• _Directions for this task_: Bring together all lines of the material below that contain the string "Prerequisites".

+++

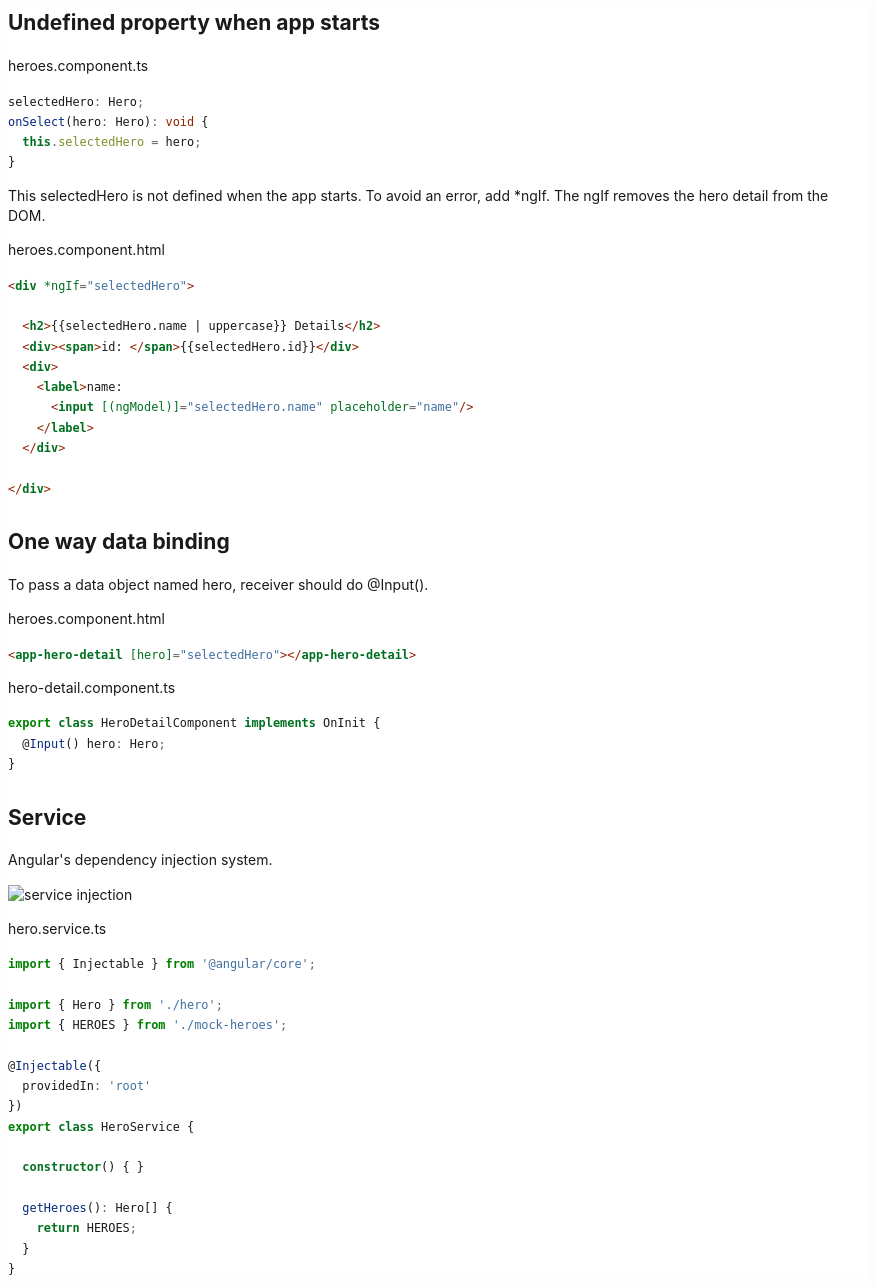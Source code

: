 ## Undefined property when app starts

heroes.component.ts
```ts
selectedHero: Hero;
onSelect(hero: Hero): void {
  this.selectedHero = hero;
}
```
This selectedHero is not defined when the app starts. To avoid an error, add *ngIf.
The ngIf removes the hero detail from the DOM.

heroes.component.html
```html
<div *ngIf="selectedHero">

  <h2>{{selectedHero.name | uppercase}} Details</h2>
  <div><span>id: </span>{{selectedHero.id}}</div>
  <div>
    <label>name:
      <input [(ngModel)]="selectedHero.name" placeholder="name"/>
    </label>
  </div>

</div>
```

## One way data binding
To pass a data object named hero, receiver should do @Input().

heroes.component.html
```html
<app-hero-detail [hero]="selectedHero"></app-hero-detail>
```
hero-detail.component.ts
```ts
export class HeroDetailComponent implements OnInit {
  @Input() hero: Hero;
}
```

## Service
Angular's dependency injection system. 

![service injection](https://miro.medium.com/max/702/1*8z1wpB1XWJKqwx3jLL_iCQ.png)

hero.service.ts
```ts
import { Injectable } from '@angular/core';

import { Hero } from './hero';
import { HEROES } from './mock-heroes';

@Injectable({
  providedIn: 'root'
})
export class HeroService {

  constructor() { }

  getHeroes(): Hero[] {
    return HEROES;
  }
}
```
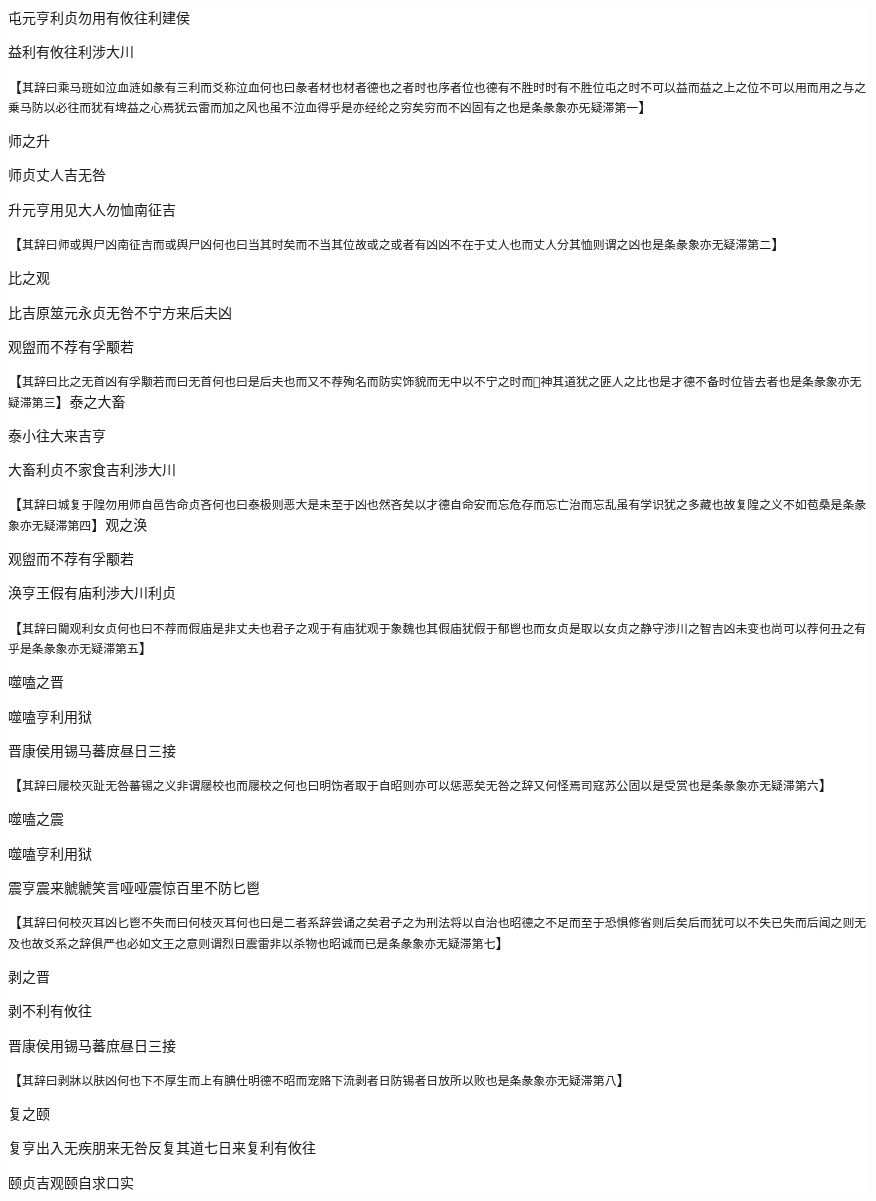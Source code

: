 屯元亨利贞勿用有攸往利建侯  

益利有攸往利涉大川  

【`其辞曰乘马班如泣血涟如彖有三利而爻称泣血何也曰彖者材也材者德也之者时也序者位也德有不胜时时有不胜位屯之时不可以益而益之上之位不可以用而用之与之乗马防以必往而犹有埤益之心焉犹云雷而加之风也虽不泣血得乎是亦经纶之穷矣穷而不凶固有之也是条彖象亦旡疑滞第一`】  

师之升  

师贞丈人吉无咎  

升元亨用见大人勿恤南征吉  

【`其辞曰师或舆尸凶南征吉而或舆尸凶何也曰当其时矣而不当其位故或之或者有凶凶不在于丈人也而丈人分其恤则谓之凶也是条彖象亦无疑滞第二`】  

比之观  

比吉原筮元永贞无咎不宁方来后夫凶  

观盥而不荐有孚颙若  

【`其辞曰比之无首凶有孚颙若而曰无首何也曰是后夫也而又不荐殉名而防实饰貌而无中以不宁之时而神其道犹之匪人之比也是才德不备时位皆去者也是条彖象亦无疑滞第三`】泰之大畜  

泰小往大来吉亨  

大畜利贞不家食吉利渉大川  

【`其辞曰城复于隍勿用师自邑告命贞吝何也曰泰极则恶大是未至于凶也然吝矣以才德自命安而忘危存而忘亡治而忘乱虽有学识犹之多藏也故复隍之义不如苞桑是条彖象亦无疑滞第四`】观之涣  

观盥而不荐有孚颙若  

涣亨王假有庙利渉大川利贞  

【`其辞曰闚观利女贞何也曰不荐而假庙是非丈夫也君子之观于有庙犹观于象魏也其假庙犹假于郁鬯也而女贞是取以女贞之静守渉川之智吉凶未变也尚可以荐何丑之有乎是条彖象亦无疑滞第五`】  

噬嗑之晋  

噬嗑亨利用狱  

晋康侯用锡马蕃庻昼日三接  

【`其辞曰屦校灭趾无咎蕃锡之义非谓屦校也而屦校之何也曰明饬者取于自昭则亦可以惩恶矣无咎之辞又何怪焉司寇苏公固以是受赏也是条彖象亦无疑滞第六`】  

噬嗑之震  

噬嗑亨利用狱  

震亨震来虩虩笑言哑哑震惊百里不防匕鬯  

【`其辞曰何校灭耳凶匕鬯不失而曰何枝灭耳何也曰是二者系辞尝诵之矣君子之为刑法将以自治也昭德之不足而至于恐惧修省则后矣后而犹可以不失已失而后闻之则无及也故爻系之辞俱严也必如文王之意则谓烈日震雷非以杀物也昭诚而已是条彖象亦无疑滞第七`】  

剥之晋  

剥不利有攸往  

晋康侯用锡马蕃庶昼日三接  

【`其辞曰剥牀以肤凶何也下不厚生而上有腆仕明德不昭而宠赂下流剥者日防锡者日放所以败也是条彖象亦无疑滞第八`】  

复之颐  

复亨出入无疾朋来无咎反复其道七日来复利有攸往  

颐贞吉观颐自求口实  
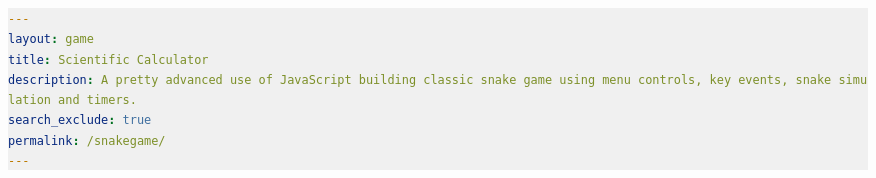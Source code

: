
 ```yaml
---
layout: game
title: Scientific Calculator 
description: A pretty advanced use of JavaScript building classic snake game using menu controls, key events, snake simulation and timers.
search_exclude: true
permalink: /snakegame/
---
```


<html lang="en">
<head>
    <meta charset="UTF-8">
    <meta name="viewport" content="width=device-width, initial-scale=1.0">
    <title>Scientific Calculator</title>
    <style>
        body {
            background-color: #f0f0f0;
            font-family: Arial, sans-serif;
        }

        .calculator {
            width: 300px;
            background-color: #222;
            border-radius: 10px;
            padding: 20px;
            margin: 50px auto;
            box-shadow: 0 10px 20px rgba(0, 0, 0, 0.3);
        }

        .display {
            width: 100%;
            height: 60px;
            background-color: #444;
            border: none;
            text-align: right;
            padding: 20px;
            font-size: 24px;
            color: #fff;
            border-radius: 10px;
            margin-bottom: 10px;
        }

        .button {
            width: 60px;
            height: 60px;
            background-color: #333;
            color: #fff;
            font-size: 20px;
            border: none;
            border-radius: 10px;
            margin: 5px;
            cursor: pointer;
            transition: background-color 0.3s;
        }
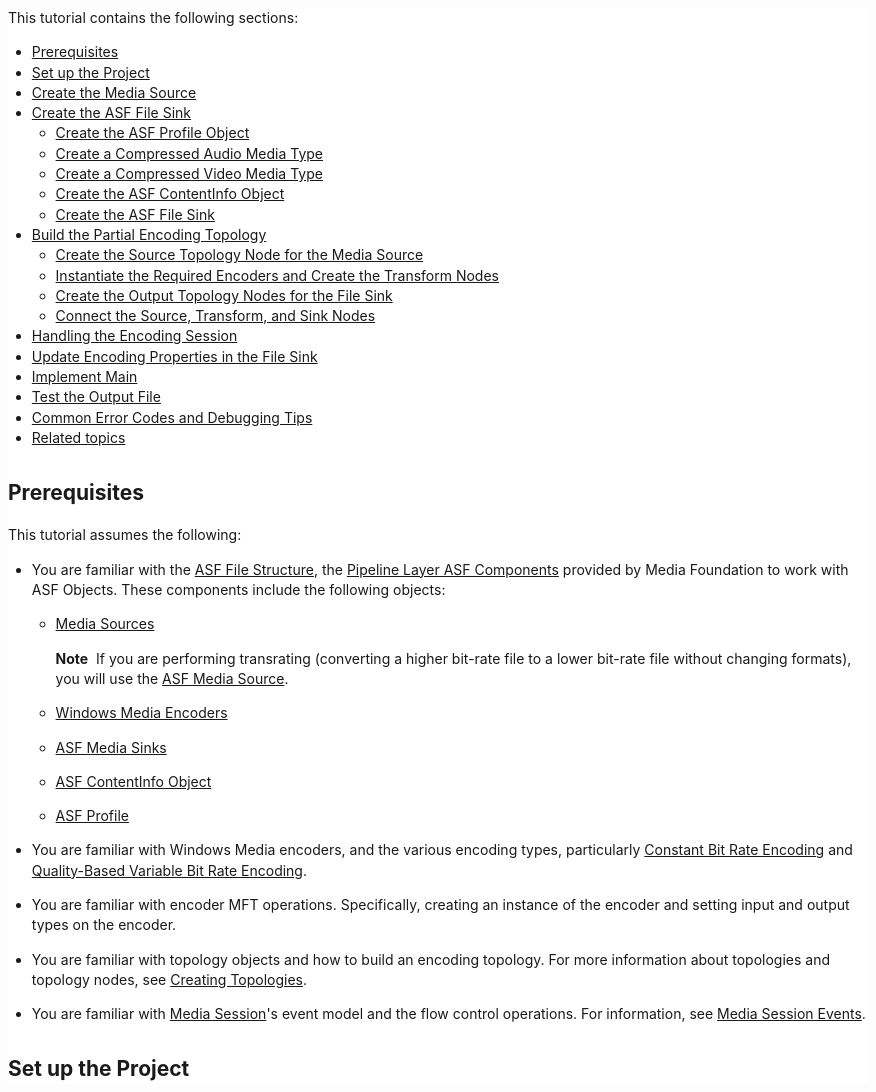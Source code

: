 This tutorial contains the following sections:

-   [Prerequisites](#prerequisites)
-   [Set up the Project](#set-up-the-project)
-   [Create the Media Source](#create-the-media-source)
-   [Create the ASF File Sink](#create-the-asf-file-sink)
    -   [Create the ASF Profile Object](#create-the-asf-profile-object)
    -   [Create a Compressed Audio Media Type](#create-a-compressed-audio-media-type)
    -   [Create a Compressed Video Media Type](#create-a-compressed-video-media-type)
    -   [Create the ASF ContentInfo Object](#create-the-asf-contentinfo-object)
    -   [Create the ASF File Sink](#create-the-asf-file-sink)
-   [Build the Partial Encoding Topology](#build-the-partial-encoding-topology)
    -   [Create the Source Topology Node for the Media Source](#create-the-source-topology-node-for-the-media-source)
    -   [Instantiate the Required Encoders and Create the Transform Nodes](#instantiate-the-required-encoders-and-create-the-transform-nodes)
    -   [Create the Output Topology Nodes for the File Sink](#create-the-output-topology-nodes-for-the-file-sink)
    -   [Connect the Source, Transform, and Sink Nodes](#connect-the-source-transform-and-sink-nodes)
-   [Handling the Encoding Session](#handling-the-encoding-session)
-   [Update Encoding Properties in the File Sink](#update-encoding-properties-in-the-file-sink)
-   [Implement Main](#implement-main)
-   [Test the Output File](#test-the-output-file)
-   [Common Error Codes and Debugging Tips](#common-error-codes-and-debugging-tips)
-   [Related topics](#related-topics)

## Prerequisites

This tutorial assumes the following:

-   You are familiar with the [ASF File Structure](asf-file-structure.md), the [Pipeline Layer ASF Components](pipeline-layer-asf-components.md) provided by Media Foundation to work with ASF Objects. These components include the following objects:
    -   [Media Sources](media-sources.md)

        **Note**  If you are performing transrating (converting a higher bit-rate file to a lower bit-rate file without changing formats), you will use the [ASF Media Source](asf-media-source.md).

    -   [Windows Media Encoders](windows-media-encoders.md)
    -   [ASF Media Sinks](asf-media-sinks.md)
    -   [ASF ContentInfo Object](asf-contentinfo-object.md)
    -   [ASF Profile](asf-profile.md)

-   You are familiar with Windows Media encoders, and the various encoding types, particularly [Constant Bit Rate Encoding](constant-bit-rate-encoding.md) and [Quality-Based Variable Bit Rate Encoding](quality-based-variable-bit-rate--vbr--encoding.md).
-   You are familiar with encoder MFT operations. Specifically, creating an instance of the encoder and setting input and output types on the encoder.
-   You are familiar with topology objects and how to build an encoding topology. For more information about topologies and topology nodes, see [Creating Topologies](creating-topologies.md).
-   You are familiar with [Media Session](media-session.md)'s event model and the flow control operations. For information, see [Media Session Events](media-session-events.md).

## Set up the Project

+++

• _Written response_:
-   [Prerequisites](#prerequisites)
## Prerequisites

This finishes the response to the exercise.